## What you should do
I'd like every line from the material below that has "chain" in it.

## Source data
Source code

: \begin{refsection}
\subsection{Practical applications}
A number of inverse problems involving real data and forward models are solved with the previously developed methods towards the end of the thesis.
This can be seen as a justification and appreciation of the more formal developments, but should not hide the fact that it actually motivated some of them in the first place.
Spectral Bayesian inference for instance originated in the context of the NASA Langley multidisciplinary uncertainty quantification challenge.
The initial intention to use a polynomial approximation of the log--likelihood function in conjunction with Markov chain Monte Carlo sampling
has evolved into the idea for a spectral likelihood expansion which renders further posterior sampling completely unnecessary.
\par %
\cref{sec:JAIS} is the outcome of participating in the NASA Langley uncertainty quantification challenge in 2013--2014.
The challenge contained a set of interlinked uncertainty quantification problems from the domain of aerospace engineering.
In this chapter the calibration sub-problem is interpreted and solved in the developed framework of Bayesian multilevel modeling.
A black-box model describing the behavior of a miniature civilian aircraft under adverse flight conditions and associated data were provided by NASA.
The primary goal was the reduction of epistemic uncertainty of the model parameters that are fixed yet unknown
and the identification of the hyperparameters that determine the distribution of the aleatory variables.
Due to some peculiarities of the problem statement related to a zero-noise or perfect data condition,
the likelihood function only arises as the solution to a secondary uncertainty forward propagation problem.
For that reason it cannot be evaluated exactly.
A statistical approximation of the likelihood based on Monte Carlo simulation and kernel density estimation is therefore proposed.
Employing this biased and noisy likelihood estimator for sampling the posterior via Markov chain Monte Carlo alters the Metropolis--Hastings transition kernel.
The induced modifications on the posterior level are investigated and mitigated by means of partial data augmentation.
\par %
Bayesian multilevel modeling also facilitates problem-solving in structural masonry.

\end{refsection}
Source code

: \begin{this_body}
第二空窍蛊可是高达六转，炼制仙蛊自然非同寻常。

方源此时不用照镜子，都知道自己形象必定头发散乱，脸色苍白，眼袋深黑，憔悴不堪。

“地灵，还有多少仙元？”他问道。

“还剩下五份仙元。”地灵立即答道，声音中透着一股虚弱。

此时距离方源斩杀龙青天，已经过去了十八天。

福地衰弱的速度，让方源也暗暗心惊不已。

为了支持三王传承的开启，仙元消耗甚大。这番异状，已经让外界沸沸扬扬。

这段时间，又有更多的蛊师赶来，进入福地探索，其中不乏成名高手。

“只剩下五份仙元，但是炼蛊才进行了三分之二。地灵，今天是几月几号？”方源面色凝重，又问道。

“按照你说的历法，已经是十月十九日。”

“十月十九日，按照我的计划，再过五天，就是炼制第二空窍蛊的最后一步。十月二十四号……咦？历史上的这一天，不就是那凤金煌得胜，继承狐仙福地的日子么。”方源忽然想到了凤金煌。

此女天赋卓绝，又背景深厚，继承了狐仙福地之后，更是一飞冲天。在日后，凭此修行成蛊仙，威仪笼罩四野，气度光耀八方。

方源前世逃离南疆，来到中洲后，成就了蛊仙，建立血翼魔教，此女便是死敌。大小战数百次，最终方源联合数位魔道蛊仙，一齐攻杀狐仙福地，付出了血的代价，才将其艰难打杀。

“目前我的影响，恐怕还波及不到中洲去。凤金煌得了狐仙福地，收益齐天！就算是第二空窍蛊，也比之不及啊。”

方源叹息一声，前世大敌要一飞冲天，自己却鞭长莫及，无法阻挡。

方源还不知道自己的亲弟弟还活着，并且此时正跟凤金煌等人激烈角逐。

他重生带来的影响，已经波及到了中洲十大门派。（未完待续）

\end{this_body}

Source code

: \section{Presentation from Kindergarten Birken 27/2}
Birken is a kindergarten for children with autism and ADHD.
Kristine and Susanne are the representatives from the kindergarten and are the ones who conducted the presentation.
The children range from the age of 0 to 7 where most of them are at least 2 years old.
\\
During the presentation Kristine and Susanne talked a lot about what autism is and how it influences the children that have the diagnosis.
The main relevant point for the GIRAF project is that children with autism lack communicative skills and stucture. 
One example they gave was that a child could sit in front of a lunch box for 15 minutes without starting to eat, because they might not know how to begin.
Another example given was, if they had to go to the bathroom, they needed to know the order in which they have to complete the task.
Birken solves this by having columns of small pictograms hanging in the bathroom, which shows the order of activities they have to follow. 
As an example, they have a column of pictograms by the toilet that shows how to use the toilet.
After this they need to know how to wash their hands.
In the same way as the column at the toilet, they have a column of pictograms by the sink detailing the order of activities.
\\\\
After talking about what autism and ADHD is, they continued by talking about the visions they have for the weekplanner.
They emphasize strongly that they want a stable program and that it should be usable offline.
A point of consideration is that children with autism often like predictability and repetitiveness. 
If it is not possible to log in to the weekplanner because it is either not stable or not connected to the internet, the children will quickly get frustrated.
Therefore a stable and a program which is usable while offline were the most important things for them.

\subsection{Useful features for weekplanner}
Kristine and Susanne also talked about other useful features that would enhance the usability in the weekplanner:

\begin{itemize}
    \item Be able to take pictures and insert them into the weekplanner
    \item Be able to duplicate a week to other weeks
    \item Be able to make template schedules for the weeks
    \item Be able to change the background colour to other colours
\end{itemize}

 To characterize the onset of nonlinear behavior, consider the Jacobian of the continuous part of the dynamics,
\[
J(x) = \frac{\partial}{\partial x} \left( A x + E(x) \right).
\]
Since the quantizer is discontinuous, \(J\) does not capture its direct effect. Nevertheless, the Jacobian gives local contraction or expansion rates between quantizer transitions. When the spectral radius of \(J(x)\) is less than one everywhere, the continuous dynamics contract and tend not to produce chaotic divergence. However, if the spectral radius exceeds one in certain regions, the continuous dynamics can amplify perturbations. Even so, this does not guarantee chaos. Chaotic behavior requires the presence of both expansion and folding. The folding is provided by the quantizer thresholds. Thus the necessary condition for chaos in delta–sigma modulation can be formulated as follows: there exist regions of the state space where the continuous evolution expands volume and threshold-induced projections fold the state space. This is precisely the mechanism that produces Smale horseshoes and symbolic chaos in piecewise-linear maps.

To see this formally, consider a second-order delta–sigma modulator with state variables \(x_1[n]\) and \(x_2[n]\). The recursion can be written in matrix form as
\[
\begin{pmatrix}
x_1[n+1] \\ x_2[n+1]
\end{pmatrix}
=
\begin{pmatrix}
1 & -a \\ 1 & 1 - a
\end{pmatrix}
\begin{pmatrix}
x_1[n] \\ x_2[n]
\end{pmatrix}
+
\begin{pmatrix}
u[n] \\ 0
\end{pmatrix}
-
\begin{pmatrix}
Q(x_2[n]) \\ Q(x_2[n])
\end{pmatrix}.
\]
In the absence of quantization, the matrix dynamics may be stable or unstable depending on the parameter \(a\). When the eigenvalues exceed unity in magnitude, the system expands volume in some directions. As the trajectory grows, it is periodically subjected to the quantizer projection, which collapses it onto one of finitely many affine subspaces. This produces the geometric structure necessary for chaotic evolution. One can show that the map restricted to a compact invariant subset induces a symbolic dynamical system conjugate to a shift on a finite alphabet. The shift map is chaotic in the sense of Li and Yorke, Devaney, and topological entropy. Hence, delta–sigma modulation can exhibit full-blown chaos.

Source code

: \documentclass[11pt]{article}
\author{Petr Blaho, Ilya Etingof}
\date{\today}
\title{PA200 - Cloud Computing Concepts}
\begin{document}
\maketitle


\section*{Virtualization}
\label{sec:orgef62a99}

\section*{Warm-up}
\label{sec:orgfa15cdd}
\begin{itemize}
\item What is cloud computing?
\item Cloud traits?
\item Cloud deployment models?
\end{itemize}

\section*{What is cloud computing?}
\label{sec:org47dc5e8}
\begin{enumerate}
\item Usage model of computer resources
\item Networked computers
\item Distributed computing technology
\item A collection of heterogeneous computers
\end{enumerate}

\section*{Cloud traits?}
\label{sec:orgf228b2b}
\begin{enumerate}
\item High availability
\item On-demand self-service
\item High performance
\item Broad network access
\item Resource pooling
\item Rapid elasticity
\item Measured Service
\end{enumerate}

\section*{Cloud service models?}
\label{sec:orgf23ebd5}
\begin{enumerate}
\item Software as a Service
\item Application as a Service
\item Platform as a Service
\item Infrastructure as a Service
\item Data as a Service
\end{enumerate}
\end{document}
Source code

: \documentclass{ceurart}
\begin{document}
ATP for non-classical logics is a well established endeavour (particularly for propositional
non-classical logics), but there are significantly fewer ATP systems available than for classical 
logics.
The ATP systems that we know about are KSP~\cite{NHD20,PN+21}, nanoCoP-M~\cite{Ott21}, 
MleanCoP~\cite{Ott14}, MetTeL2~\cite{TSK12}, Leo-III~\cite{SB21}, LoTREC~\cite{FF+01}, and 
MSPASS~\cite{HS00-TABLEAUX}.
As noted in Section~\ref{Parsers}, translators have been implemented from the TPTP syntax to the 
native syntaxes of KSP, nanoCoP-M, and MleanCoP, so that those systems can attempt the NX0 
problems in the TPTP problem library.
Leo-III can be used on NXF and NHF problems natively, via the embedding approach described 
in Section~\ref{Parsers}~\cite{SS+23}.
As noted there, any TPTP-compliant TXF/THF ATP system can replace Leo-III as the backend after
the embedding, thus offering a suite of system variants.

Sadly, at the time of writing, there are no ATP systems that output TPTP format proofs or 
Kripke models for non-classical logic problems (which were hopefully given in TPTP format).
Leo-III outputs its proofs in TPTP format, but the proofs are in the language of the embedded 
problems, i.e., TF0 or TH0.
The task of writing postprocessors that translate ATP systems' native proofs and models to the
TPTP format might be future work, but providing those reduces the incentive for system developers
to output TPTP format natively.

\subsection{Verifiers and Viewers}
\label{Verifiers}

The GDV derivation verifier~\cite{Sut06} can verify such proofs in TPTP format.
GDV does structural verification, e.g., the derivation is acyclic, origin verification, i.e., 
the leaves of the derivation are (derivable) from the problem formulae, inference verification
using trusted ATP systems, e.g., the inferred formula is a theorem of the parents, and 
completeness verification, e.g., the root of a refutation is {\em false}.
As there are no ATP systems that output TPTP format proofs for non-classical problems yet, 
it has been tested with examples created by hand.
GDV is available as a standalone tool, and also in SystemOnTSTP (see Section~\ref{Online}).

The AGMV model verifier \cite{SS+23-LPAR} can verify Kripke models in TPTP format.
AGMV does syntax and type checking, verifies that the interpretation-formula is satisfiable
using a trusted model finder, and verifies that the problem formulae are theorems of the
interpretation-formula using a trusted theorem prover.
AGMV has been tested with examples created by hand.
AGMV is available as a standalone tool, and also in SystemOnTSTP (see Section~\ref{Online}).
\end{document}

## Answer for this exercise
The initial intention to use a polynomial approximation of the log--likelihood function in conjunction with Markov chain Monte Carlo sampling
Employing this biased and noisy likelihood estimator for sampling the posterior via Markov chain Monte Carlo alters the Metropolis--Hastings transition kernel.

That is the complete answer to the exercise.